Catas
de Aluvião, de Affonso Ávila, traz um panorama da história
e da cultura das Gerais, terra que, no dizer do poeta, jornalista e ensaísta,
`queiramos ou não, nos coube insulada neste Brasil continente'
in O Estado
de São Paulo
27/5/2000
Há quase meio século
se louva em Minas Gerais o poder da criação de Affonso Ávila.

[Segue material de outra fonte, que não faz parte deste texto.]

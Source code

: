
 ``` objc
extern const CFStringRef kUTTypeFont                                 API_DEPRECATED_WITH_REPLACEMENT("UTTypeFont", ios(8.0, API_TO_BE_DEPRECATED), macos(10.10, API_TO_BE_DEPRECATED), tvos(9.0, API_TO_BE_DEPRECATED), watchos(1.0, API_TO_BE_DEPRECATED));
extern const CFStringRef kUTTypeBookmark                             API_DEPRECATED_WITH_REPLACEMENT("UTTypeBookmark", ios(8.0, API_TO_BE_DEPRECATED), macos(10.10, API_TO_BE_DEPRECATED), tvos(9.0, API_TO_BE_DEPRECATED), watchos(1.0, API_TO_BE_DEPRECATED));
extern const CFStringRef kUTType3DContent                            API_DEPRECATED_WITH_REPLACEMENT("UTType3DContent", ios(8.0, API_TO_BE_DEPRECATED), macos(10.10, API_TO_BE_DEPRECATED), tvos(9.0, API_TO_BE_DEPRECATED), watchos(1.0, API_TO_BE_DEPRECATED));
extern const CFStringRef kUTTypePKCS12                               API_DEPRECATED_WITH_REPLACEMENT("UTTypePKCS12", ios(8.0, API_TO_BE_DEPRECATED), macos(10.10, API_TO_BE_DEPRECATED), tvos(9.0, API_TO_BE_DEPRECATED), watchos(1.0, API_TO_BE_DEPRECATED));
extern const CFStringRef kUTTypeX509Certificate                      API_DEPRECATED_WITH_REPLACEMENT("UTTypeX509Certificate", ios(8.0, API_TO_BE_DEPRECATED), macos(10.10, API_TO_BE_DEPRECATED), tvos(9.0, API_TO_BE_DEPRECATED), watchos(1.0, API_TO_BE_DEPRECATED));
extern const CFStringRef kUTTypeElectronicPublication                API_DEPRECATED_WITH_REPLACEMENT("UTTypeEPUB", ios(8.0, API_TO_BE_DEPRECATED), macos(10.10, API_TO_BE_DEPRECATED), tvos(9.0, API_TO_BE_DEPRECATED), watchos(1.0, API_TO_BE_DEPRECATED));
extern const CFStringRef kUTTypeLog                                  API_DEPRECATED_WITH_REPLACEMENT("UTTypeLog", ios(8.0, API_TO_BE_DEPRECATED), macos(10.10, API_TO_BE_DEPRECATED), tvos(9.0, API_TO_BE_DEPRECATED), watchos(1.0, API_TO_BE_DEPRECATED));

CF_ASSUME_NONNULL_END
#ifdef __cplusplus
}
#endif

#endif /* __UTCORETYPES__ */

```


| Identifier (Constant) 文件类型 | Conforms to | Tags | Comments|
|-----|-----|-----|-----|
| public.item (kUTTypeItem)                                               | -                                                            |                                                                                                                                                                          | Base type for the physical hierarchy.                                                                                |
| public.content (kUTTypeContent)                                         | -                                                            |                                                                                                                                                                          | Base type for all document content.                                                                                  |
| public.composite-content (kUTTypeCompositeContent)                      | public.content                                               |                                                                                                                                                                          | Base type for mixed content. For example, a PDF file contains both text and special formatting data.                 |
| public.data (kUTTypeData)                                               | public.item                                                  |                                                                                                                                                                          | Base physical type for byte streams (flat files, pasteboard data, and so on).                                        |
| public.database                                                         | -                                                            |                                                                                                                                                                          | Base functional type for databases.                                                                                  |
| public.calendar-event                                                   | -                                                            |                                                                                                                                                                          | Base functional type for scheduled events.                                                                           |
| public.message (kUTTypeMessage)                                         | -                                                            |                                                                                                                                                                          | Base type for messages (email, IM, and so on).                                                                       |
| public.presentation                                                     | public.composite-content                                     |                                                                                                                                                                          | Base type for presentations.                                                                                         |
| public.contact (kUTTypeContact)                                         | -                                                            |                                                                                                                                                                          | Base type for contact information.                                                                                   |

Fora de Minas, os meios culturais ecoam por esse tempo igual louvor, em
especial entre os que amam a poesia, têm apreço pelo barroco
e dão atenção aos registros literários. Poeta,
pesquisador, agitador cultural, jornalista, intelectual politicamente engajado
quando a circunstância assim clamava, ensaísta, palestrista,
Affonso Ávila é um desses homens de inteligência em
permanente compromisso com a vida à sua volta, atuante no meio em
que circula, atento ao fenômeno importante que acaba de surgir e
ao que existiu remotamente.
Desde seu primeiro livro - O
Açude, de 1953, que trazia acoplado no mesmo volume os Sonetos da
Descoberta -, impressiona nele a habilidade de penetrar "surdamente no
reino das palavras", como bem disse Carlos Drummond de Andrade ao sintetizar
a arte poética, numa referência genérica que poderia
ser específica do que Affonso Ávila vem escrevendo. Nos artigos,
nos ensaios, nos pronunciamentos, ele é sempre e sobretudo o poeta,
em tempo integral, alguém que sente o mundo e capta a força
das palavras apropriadas para exprimir esse sentir.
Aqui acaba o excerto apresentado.